▶ Records provided:
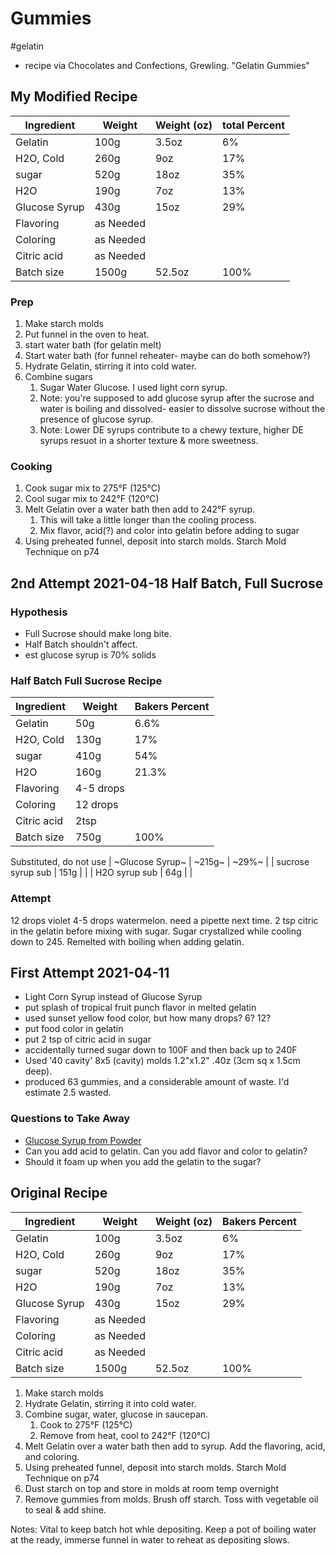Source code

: # Gummies
 #gelatin
- recipe via Chocolates and Confections, Grewling. "Gelatin Gummies"

## My Modified Recipe
| Ingredient        | Weight        | Weight (oz)       | total  Percent    |
|-------------------|---------------|-------------------|-------------------|
| Gelatin           | 100g          | 3.5oz             | 6%                |
| H2O, Cold         | 260g          | 9oz               | 17%               |
| sugar             | 520g          | 18oz              | 35%               |
| H2O               | 190g          | 7oz               | 13%               |
| Glucose Syrup     | 430g          | 15oz              | 29%               |
| Flavoring         | as Needed     |                   |                   |
| Coloring          | as Needed     |                   |                   |
| Citric acid       | as Needed     |                   |                   |
| Batch size        | 1500g         | 52.5oz            | 100%              |

### Prep
 1. Make starch molds
 2. Put funnel in the oven to heat.
 3. start water bath (for gelatin melt)
 4. Start water bath (for funnel reheater- maybe can do both somehow?)
 5. Hydrate Gelatin, stirring it into cold water.
 6. Combine sugars
    1. Sugar Water Glucose. I used light corn syrup.
    2. Note: you're supposed to add glucose syrup after the sucrose and water is boiling and dissolved- easier to dissolve sucrose without the presence of glucose syrup.
    3. Note: Lower DE syrups contribute to a chewy texture, higher DE syrups resuot in a shorter texture & more sweetness.

### Cooking
1. Cook sugar mix to 275°F (125°C)
2. Cool sugar mix to 242°F (120°C)
3. Melt Gelatin over a water bath then add to 242°F syrup.
   1. This will take a little longer than the cooling process.
   2. Mix flavor, acid(?) and color into gelatin before adding to sugar
4. Using preheated funnel, deposit into starch molds. Starch Mold Technique on p74

## 2nd Attempt 2021-04-18 Half Batch, Full Sucrose
### Hypothesis
- Full Sucrose should make long bite.
- Half Batch shouldn't affect.
- est glucose syrup is 70% solids

### Half Batch Full Sucrose Recipe
| Ingredient        | Weight        | Bakers Percent    |
|-------------------|---------------|-------------------|
| Gelatin           | 50g           | 6.6%              |
| H2O, Cold         | 130g          | 17%               |
| sugar             | 410g          | 54%               |
| H2O               | 160g          | 21.3%             |
| Flavoring         | 4-5 drops     |                   |
| Coloring          | 12 drops      |                   |
| Citric acid       | 2tsp          |                   |
| Batch size        | 750g          | 100%              |

Substituted, do not use
| ~Glucose Syrup~   | ~215g~        | ~29%~             |
| sucrose syrup sub | 151g          |                   |
| H2O syrup sub     | 64g           |                   |

### Attempt
12 drops violet
4-5 drops watermelon. need a pipette next time. 
2 tsp citric in the gelatin before mixing with sugar.
Sugar crystalized while cooling down to 245. Remelted with boiling when adding gelatin.

## First Attempt 2021-04-11
- Light Corn Syrup instead of Glucose Syrup
- put splash of tropical fruit punch flavor in melted gelatin
- used sunset yellow food color, but how many drops? 6? 12?
- put food color in gelatin
- put 2 tsp of citric acid in sugar
- accidentally turned sugar down to 100F and then back up to 240F
- Used '40 cavity' 8x5 (cavity) molds 1.2"x1.2" .40z (3cm sq x 1.5cm deep).
- produced 63 gummies, and a considerable amount of waste. I'd estimate 2.5 wasted.

### Questions to Take Away
- [Glucose Syrup from Powder](https://blog.modernistpantry.com/advice/glucose-powder-but-i-need-syrup/)
- Can you add acid to gelatin. Can you add flavor and color to gelatin?
- Should it foam up when you add the gelatin to the sugar?

## Original Recipe
| Ingredient        | Weight        | Weight (oz)       | Bakers Percent    |
|-------------------|---------------|-------------------|-------------------|
| Gelatin           | 100g          | 3.5oz             | 6%                |
| H2O, Cold         | 260g          | 9oz               | 17%               |
| sugar             | 520g          | 18oz              | 35%               |
| H2O               | 190g          | 7oz               | 13%               |
| Glucose Syrup     | 430g          | 15oz              | 29%               |
| Flavoring         | as Needed     |                   |                   |
| Coloring          | as Needed     |                   |                   |
| Citric acid       | as Needed     |                   |                   |
| Batch size        | 1500g         | 52.5oz            | 100%              |

1. Make starch molds
2. Hydrate Gelatin, stirring it into cold water.
3. Combine sugar, water, glucose in saucepan.
   1. Cook to 275°F (125°C)
   2. Remove from heat, cool to 242°F (120°C)
4. Melt Gelatin over a water bath then add to syrup. Add the flavoring, acid, and coloring.
5. Using preheated funnel, deposit into starch molds. Starch Mold Technique on p74
6. Dust starch on top and store in molds at room temp overnight
7. Remove gummies from molds. Brush off starch. Toss with vegetable oil to seal & add shine.

Notes: Vital to keep batch hot whle depositing. Keep a pot of boiling water at the ready, immerse funnel in water to reheat as depositing slows.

▶ Problem details: Write out the entries again, exactly as given, skipping any images.

▶ Exercise answer:
Source code

: # Gummies
 #gelatin
- recipe via Chocolates and Confections, Grewling. "Gelatin Gummies"

## My Modified Recipe
| Ingredient        | Weight        | Weight (oz)       | total  Percent    |
|-------------------|---------------|-------------------|-------------------|
| Gelatin           | 100g          | 3.5oz             | 6%                |
| H2O, Cold         | 260g          | 9oz               | 17%               |
| sugar             | 520g          | 18oz              | 35%               |
| H2O               | 190g          | 7oz               | 13%               |
| Glucose Syrup     | 430g          | 15oz              | 29%               |
| Flavoring         | as Needed     |                   |                   |
| Coloring          | as Needed     |                   |                   |
| Citric acid       | as Needed     |                   |                   |
| Batch size        | 1500g         | 52.5oz            | 100%              |

### Prep
 1. Make starch molds
 2. Put funnel in the oven to heat.
 3. start water bath (for gelatin melt)
 4. Start water bath (for funnel reheater- maybe can do both somehow?)
 5. Hydrate Gelatin, stirring it into cold water.
 6. Combine sugars
    1. Sugar Water Glucose. I used light corn syrup.
    2. Note: you're supposed to add glucose syrup after the sucrose and water is boiling and dissolved- easier to dissolve sucrose without the presence of glucose syrup.
    3. Note: Lower DE syrups contribute to a chewy texture, higher DE syrups resuot in a shorter texture & more sweetness.

### Cooking
1. Cook sugar mix to 275°F (125°C)
2. Cool sugar mix to 242°F (120°C)
3. Melt Gelatin over a water bath then add to 242°F syrup.
   1. This will take a little longer than the cooling process.
   2. Mix flavor, acid(?) and color into gelatin before adding to sugar
4. Using preheated funnel, deposit into starch molds. Starch Mold Technique on p74

## 2nd Attempt 2021-04-18 Half Batch, Full Sucrose
### Hypothesis
- Full Sucrose should make long bite.
- Half Batch shouldn't affect.
- est glucose syrup is 70% solids

### Half Batch Full Sucrose Recipe
| Ingredient        | Weight        | Bakers Percent    |
|-------------------|---------------|-------------------|
| Gelatin           | 50g           | 6.6%              |
| H2O, Cold         | 130g          | 17%               |
| sugar             | 410g          | 54%               |
| H2O               | 160g          | 21.3%             |
| Flavoring         | 4-5 drops     |                   |
| Coloring          | 12 drops      |                   |
| Citric acid       | 2tsp          |                   |
| Batch size        | 750g          | 100%              |

Substituted, do not use
| ~Glucose Syrup~   | ~215g~        | ~29%~             |
| sucrose syrup sub | 151g          |                   |
| H2O syrup sub     | 64g           |                   |

### Attempt
12 drops violet
4-5 drops watermelon. need a pipette next time. 
2 tsp citric in the gelatin before mixing with sugar.
Sugar crystalized while cooling down to 245. Remelted with boiling when adding gelatin.

## First Attempt 2021-04-11
- Light Corn Syrup instead of Glucose Syrup
- put splash of tropical fruit punch flavor in melted gelatin
- used sunset yellow food color, but how many drops? 6? 12?
- put food color in gelatin
- put 2 tsp of citric acid in sugar
- accidentally turned sugar down to 100F and then back up to 240F
- Used '40 cavity' 8x5 (cavity) molds 1.2"x1.2" .40z (3cm sq x 1.5cm deep).
- produced 63 gummies, and a considerable amount of waste. I'd estimate 2.5 wasted.

### Questions to Take Away
- [Glucose Syrup from Powder](https://blog.modernistpantry.com/advice/glucose-powder-but-i-need-syrup/)
- Can you add acid to gelatin. Can you add flavor and color to gelatin?
- Should it foam up when you add the gelatin to the sugar?

## Original Recipe
| Ingredient        | Weight        | Weight (oz)       | Bakers Percent    |
|-------------------|---------------|-------------------|-------------------|
| Gelatin           | 100g          | 3.5oz             | 6%                |
| H2O, Cold         | 260g          | 9oz               | 17%               |
| sugar             | 520g          | 18oz              | 35%               |
| H2O               | 190g          | 7oz               | 13%               |
| Glucose Syrup     | 430g          | 15oz              | 29%               |
| Flavoring         | as Needed     |                   |                   |
| Coloring          | as Needed     |                   |                   |
| Citric acid       | as Needed     |                   |                   |
| Batch size        | 1500g         | 52.5oz            | 100%              |

1. Make starch molds
2. Hydrate Gelatin, stirring it into cold water.
3. Combine sugar, water, glucose in saucepan.
   1. Cook to 275°F (125°C)
   2. Remove from heat, cool to 242°F (120°C)
4. Melt Gelatin over a water bath then add to syrup. Add the flavoring, acid, and coloring.
5. Using preheated funnel, deposit into starch molds. Starch Mold Technique on p74
6. Dust starch on top and store in molds at room temp overnight
7. Remove gummies from molds. Brush off starch. Toss with vegetable oil to seal & add shine.

Notes: Vital to keep batch hot whle depositing. Keep a pot of boiling water at the ready, immerse funnel in water to reheat as depositing slows.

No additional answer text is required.